Так кто же оказался прав?
Правы оказались деревенские невежды. Правы оказались жухлые капелланы. Бородатые павианы-недоучки оказались правы. Никудышные поэты оказались правы. Чокнутые романтики оказались правы. Маргинальные дебилы-политики оказались правы. Каждый, кто носился с замороченными, нереалистичными, туманными, крамольными, отсталыми фантазиями, оказался прав.
А просвещенные умы, сильные мира сего, господа с хорошими манерами, хорошим воспитанием, хорошим вкусом и хорошими деньгами оказались не правы, обидно и жестоко не правы. Их реализм был громкой заменой близорукости. Их реализм был обманом жизни, прикрытием собственной выгоды. Их реализм был интеллектуальной ленью. Их реализм был не более чем фантазией.
Сегодня мир развивается намного быстрее, чем сто лет назад. Тот, кто кланяется английскому как единственному варианту исходя из реализма, оказывается более близоруким, чем кардинал Мерсье или Морис Метерлинк. Сто лет тому назад кардинал Мерсье заявил, что фламандский (слово «нидерландский», видимо, отсутствовало в его словарном запасе) непригоден для научной работы, хотя Камерлинг-Оннес как раз получил Нобелевскую премию, и уже была опубликована первая книга Хёйзинги. Когда язык удаляют из системы высшего образования, он очень скоро исчезает. Нам известно, что некоторые нидерландские министры предлагали ввести в университетах английский как язык высшей школы. Сегодня того же добиваются фламандские националисты. Везде есть пустые головы, лишенные памяти, но больше всего их среди фламандских националистов.
В этой главе я обрушился на лень и самодовольство своих соплеменников. Раньше я полагал, что нидерландцам следует самим бранить себя. Но потом пересилил робость и начал клеймить в своих работах самодовольство и провинциализм нидерландцев.

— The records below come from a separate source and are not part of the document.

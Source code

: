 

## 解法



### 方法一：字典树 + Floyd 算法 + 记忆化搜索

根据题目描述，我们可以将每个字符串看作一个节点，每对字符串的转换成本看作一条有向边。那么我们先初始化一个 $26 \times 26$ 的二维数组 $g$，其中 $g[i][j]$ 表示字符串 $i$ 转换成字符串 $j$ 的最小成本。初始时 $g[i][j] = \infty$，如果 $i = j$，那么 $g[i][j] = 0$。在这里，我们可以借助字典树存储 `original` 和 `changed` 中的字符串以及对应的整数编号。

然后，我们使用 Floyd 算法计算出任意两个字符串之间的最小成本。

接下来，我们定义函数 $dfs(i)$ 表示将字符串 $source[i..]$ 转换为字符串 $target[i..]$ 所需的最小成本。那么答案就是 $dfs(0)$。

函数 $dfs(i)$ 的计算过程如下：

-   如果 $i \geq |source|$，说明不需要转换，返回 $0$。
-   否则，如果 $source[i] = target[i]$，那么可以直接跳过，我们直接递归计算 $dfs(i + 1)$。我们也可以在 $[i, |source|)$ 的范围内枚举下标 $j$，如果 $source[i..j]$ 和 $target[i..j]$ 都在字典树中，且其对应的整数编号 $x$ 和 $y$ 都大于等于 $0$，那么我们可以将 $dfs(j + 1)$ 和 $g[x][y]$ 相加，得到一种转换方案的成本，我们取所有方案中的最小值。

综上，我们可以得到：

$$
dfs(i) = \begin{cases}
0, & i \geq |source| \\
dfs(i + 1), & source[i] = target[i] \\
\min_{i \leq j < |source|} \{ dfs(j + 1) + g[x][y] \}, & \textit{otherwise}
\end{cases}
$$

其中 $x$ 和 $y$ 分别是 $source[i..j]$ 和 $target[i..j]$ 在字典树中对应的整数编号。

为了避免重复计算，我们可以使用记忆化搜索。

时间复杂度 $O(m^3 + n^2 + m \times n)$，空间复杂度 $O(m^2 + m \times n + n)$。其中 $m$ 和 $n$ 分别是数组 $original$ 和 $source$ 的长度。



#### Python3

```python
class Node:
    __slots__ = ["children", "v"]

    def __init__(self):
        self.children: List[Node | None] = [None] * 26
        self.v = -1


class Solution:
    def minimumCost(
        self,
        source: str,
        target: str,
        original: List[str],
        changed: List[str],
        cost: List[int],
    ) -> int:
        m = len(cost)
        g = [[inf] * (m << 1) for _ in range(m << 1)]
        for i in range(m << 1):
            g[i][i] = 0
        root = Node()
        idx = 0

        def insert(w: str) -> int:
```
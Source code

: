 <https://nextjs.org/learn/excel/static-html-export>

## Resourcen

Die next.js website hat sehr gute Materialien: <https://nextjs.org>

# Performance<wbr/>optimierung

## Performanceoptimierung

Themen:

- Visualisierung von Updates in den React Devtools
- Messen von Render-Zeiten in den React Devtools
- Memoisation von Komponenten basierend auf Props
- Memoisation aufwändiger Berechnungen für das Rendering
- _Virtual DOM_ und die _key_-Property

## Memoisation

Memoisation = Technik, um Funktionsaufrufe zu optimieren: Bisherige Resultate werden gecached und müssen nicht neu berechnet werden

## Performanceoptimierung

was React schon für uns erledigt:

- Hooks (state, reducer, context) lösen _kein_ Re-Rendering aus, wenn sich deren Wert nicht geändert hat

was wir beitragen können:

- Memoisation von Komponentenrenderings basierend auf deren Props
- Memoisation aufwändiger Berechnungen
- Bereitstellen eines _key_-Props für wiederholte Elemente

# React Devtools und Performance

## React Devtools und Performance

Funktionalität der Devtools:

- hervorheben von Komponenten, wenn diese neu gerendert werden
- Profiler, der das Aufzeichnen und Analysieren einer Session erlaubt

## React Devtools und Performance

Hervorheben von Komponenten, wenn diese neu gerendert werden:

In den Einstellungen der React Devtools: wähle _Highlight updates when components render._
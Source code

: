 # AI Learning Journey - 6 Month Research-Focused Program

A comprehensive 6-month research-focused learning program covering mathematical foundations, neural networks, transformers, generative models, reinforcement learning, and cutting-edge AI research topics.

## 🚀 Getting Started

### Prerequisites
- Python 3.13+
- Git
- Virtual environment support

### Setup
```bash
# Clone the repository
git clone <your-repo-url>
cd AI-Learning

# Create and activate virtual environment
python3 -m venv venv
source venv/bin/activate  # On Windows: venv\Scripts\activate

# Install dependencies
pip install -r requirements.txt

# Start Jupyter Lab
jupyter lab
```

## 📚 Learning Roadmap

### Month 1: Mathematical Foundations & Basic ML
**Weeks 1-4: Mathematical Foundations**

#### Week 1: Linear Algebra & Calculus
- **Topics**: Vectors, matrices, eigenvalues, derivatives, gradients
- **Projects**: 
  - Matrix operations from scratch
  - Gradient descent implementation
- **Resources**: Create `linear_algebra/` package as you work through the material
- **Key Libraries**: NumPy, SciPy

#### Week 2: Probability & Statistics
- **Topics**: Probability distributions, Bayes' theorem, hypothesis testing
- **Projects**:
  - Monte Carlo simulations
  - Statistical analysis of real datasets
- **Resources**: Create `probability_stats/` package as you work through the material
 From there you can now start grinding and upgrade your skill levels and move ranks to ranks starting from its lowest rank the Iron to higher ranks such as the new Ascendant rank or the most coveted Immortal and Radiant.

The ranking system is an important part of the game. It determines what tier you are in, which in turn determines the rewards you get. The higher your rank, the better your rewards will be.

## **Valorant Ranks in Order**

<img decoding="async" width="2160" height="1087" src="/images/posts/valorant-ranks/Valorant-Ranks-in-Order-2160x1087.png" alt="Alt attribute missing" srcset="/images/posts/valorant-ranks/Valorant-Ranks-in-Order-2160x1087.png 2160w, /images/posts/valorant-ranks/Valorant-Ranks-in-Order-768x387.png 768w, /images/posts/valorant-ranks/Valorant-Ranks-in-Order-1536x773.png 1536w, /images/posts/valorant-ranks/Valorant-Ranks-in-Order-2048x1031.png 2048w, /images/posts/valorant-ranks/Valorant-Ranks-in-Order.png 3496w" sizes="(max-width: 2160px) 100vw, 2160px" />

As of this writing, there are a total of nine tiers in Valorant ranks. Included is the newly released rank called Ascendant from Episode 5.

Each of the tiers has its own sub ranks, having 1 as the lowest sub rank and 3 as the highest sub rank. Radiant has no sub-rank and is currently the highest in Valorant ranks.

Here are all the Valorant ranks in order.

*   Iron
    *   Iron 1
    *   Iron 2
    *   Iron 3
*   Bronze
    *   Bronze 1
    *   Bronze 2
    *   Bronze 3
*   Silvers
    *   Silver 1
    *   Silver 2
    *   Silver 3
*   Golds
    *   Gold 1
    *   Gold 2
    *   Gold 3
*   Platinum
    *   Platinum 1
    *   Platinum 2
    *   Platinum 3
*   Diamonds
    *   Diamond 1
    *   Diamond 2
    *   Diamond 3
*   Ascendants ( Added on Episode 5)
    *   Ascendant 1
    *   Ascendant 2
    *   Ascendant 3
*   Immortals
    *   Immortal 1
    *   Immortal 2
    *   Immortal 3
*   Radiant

Провинциализм голландского мегаполиса должен быть взломан. Тесные рамки использования языка и акцента должны быть раздвинуты, чтобы дать место достоянию остальных нидерландцев. Фламандский провинциализм нуворишей нужно гнать пинками прочь. Махровое самомнение, лишенное всякой опоры, отравляет наш язык и культуру. Но самое ценное из провинциализма заслуживает нашего внимания: искренняя любовь к языку, любовь с ее горьким опытом и бездумная радость от диалектов.